An 11-year-old boy was bit by a shark as he surfed off the coast of North Carolina over the weekend, making him the second shark victim there this summer after a record-breaking 2015.
The boy was taken to a hospital Saturday with what authorities called “deep wounds” to his left foot. The wounds were not life-threatening, according to Fox News. The beach was not evacuated.
Earlier this month an 18-year-old became the first person to get attacked in North Carolina this year while he was in 3-foot-deep water at the same beach. Last year, there were eight people attacked by sharks by mid-July in the state. That figure was the most attacks in recorded history of such incidents, which started 80 years ago when the Florida Museum of Natural History began its International Shark Attack File.

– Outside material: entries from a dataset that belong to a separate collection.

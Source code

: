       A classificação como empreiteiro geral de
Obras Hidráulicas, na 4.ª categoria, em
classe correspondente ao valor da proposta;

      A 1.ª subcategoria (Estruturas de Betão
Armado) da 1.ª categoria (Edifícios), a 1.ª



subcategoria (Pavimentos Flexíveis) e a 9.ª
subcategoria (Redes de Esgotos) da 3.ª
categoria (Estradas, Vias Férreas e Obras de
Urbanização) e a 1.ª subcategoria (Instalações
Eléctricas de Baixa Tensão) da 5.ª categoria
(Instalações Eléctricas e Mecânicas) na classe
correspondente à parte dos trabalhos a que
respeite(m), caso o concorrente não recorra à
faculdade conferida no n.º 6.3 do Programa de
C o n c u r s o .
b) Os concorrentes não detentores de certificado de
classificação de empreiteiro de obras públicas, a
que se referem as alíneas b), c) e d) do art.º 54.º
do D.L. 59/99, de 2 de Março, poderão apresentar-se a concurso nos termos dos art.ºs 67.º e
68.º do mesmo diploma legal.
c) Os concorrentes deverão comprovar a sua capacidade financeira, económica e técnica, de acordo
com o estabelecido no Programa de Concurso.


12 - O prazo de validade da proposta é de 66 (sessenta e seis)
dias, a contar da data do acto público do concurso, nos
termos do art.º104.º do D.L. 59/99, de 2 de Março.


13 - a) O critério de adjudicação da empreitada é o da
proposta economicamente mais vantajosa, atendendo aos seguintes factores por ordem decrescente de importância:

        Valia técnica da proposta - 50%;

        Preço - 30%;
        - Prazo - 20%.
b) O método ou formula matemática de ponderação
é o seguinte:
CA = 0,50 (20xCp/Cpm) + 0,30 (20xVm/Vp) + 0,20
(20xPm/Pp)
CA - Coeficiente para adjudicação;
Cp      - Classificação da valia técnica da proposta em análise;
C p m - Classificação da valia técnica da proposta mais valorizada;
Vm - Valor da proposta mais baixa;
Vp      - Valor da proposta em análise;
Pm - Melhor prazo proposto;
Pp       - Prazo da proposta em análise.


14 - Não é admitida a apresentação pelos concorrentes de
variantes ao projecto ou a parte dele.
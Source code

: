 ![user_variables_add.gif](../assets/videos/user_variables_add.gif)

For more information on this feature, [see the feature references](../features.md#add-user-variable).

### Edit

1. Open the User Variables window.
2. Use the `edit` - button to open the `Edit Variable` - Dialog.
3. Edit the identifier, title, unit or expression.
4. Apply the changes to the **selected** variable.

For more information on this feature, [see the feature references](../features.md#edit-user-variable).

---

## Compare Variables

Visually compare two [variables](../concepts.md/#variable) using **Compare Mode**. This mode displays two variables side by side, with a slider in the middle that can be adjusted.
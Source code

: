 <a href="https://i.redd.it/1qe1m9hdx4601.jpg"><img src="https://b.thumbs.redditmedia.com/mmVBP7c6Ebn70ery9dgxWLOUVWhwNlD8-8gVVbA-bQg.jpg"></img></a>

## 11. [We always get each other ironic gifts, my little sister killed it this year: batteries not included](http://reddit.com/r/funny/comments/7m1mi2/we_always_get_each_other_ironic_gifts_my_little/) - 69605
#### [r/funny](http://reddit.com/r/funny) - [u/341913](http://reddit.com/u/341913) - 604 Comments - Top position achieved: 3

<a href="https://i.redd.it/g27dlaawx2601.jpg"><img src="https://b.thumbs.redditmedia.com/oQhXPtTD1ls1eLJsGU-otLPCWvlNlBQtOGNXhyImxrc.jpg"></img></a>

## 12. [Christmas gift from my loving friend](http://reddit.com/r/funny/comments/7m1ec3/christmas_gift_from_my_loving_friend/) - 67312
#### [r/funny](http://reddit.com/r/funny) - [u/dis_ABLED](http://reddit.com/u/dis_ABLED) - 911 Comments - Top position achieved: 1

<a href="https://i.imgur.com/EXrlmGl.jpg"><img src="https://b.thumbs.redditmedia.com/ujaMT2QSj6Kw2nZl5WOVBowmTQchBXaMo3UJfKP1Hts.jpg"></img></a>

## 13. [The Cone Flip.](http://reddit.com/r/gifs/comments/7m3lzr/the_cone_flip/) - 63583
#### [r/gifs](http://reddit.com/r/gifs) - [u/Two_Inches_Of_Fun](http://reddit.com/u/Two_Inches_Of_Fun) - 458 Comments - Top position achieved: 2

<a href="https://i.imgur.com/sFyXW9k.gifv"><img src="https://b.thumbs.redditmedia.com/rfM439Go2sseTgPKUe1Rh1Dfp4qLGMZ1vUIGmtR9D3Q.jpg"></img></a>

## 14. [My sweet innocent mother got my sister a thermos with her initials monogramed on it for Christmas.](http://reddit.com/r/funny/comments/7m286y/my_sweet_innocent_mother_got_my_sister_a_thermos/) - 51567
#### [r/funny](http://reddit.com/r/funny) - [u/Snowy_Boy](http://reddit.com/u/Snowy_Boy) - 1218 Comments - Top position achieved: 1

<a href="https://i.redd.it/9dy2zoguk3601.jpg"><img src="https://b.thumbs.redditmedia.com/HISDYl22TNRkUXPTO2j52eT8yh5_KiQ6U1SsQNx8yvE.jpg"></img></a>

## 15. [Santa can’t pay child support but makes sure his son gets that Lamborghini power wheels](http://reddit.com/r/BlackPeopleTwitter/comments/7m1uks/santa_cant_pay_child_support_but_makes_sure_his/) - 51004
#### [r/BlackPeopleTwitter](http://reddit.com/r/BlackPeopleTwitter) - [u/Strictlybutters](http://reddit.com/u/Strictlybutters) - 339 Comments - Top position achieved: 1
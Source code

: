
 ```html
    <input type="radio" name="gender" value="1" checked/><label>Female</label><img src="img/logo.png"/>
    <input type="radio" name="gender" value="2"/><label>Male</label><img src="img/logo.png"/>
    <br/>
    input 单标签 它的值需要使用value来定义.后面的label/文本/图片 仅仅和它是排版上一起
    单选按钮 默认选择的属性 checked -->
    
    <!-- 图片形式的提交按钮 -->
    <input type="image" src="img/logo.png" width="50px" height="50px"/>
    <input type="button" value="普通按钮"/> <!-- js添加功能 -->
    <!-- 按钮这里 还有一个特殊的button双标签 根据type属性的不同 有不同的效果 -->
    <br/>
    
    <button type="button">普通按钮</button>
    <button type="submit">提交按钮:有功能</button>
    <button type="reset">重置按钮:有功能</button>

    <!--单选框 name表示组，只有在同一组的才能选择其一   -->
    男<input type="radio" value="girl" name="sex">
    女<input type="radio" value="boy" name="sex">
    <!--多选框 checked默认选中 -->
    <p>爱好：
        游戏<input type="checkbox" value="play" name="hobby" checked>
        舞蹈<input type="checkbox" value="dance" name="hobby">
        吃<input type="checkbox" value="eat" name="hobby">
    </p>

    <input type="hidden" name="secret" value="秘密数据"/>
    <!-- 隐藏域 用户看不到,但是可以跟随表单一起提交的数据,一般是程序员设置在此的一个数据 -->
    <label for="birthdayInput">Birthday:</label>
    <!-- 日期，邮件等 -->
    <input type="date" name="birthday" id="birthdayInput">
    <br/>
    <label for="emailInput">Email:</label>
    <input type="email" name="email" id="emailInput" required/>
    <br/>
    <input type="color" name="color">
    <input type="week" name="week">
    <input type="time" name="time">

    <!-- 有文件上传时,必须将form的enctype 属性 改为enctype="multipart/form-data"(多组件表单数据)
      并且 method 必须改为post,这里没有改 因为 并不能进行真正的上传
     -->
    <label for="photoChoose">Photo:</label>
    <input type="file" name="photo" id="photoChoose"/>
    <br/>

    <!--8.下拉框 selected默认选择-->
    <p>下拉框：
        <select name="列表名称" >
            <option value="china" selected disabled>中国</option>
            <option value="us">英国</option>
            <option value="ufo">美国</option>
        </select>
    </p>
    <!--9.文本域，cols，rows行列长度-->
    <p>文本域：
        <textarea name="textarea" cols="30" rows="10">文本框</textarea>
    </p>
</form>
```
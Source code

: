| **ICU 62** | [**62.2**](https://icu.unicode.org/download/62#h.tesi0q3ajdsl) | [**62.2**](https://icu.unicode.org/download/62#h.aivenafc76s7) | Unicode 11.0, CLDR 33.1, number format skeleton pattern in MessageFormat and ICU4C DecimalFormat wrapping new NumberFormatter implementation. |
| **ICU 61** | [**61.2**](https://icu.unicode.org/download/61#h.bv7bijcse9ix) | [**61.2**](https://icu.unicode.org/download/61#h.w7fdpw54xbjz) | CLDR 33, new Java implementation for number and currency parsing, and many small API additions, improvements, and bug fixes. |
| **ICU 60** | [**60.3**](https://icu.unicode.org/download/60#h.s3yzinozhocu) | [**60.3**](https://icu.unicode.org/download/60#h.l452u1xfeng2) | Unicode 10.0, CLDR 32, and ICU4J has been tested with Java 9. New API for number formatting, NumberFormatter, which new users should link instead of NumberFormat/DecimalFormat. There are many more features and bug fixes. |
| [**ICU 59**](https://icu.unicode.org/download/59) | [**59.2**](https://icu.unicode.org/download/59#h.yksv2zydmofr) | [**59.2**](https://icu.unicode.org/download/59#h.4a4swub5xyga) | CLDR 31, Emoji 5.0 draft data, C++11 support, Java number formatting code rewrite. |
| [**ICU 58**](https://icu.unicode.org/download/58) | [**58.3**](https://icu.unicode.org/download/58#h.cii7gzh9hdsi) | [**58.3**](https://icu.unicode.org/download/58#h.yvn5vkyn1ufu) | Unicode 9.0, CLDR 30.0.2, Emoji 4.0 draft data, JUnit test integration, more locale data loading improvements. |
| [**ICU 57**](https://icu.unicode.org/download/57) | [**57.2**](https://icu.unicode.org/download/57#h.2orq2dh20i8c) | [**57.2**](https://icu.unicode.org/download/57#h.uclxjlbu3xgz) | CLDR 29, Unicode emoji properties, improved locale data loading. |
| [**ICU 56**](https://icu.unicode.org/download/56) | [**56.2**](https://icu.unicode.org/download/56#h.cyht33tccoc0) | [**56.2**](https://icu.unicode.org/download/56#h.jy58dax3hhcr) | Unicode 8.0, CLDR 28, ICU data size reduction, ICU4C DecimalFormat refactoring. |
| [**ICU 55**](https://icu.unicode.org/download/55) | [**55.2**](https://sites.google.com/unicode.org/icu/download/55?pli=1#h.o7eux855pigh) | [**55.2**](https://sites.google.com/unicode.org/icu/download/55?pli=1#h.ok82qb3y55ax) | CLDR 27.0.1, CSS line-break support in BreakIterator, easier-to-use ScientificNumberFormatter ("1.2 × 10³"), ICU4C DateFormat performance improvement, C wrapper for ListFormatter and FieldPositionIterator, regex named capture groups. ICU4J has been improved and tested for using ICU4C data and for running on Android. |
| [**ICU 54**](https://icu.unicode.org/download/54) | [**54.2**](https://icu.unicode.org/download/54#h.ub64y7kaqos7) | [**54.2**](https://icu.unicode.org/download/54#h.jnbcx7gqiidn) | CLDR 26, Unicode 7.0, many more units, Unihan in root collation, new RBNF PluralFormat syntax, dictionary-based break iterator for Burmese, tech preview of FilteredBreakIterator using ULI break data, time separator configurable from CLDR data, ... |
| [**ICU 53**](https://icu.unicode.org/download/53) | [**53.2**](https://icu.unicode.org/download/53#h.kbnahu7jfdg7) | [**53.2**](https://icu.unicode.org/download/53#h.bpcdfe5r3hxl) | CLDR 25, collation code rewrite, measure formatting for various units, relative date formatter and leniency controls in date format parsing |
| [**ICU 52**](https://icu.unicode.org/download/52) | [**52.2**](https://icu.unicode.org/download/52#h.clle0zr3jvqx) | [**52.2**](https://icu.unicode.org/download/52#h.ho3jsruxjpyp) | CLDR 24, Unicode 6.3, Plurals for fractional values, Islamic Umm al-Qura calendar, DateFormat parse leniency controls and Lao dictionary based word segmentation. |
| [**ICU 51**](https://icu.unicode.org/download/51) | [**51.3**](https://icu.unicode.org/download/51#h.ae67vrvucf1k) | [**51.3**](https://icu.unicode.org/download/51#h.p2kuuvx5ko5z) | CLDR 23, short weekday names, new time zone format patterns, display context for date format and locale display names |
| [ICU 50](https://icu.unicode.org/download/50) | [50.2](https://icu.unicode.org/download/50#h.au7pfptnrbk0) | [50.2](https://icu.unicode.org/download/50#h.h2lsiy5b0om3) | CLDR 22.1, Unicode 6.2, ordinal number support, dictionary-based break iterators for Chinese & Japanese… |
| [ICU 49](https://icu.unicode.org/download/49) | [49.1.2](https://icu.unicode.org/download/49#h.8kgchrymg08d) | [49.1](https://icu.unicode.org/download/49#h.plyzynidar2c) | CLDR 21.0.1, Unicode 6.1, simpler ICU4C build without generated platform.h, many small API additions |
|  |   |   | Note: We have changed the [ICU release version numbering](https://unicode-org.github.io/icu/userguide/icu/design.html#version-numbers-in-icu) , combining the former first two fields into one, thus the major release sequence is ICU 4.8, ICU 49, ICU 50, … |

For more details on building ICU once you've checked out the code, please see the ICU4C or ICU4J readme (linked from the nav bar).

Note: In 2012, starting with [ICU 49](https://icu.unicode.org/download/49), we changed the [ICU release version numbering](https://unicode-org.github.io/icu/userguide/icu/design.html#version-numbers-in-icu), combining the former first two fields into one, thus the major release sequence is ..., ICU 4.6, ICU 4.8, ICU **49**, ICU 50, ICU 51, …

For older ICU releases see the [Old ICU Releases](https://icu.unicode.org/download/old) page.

Shark attacks are rarely fatal, according to statistics from the file analyzed by Oceana, a nonprofit that works to protect the world’s oceans. Between 2006 and 2010, there were an average of 4.2 fatal attacks in the world each year. In the U.S. there were 179 attacks during that time and just three fatalities. Compared with other hazards at the beach, that threat is fairly slim. The risk of drowning or dying from some other beach-related injury for the more than 200 million people who visit American beaches each year is 1 in 2 million. Enduring a nonfatal shark attack has a risk rate of 1 in 11.5 million beachgoers. The risk of dying from a shark attack is so low that Oceana statistically rates it as 0 in 264.1 million.
Swimmers concerned about shark attacks can take a few precautions to limit their chances of getting bit. Sharks tend to be active at dusk, dawn and night, so swimmers are advised to avoid the waters during those times. Wearing bright colors is discouraged. And heading into the water with open wounds and blood can attract sharks as well.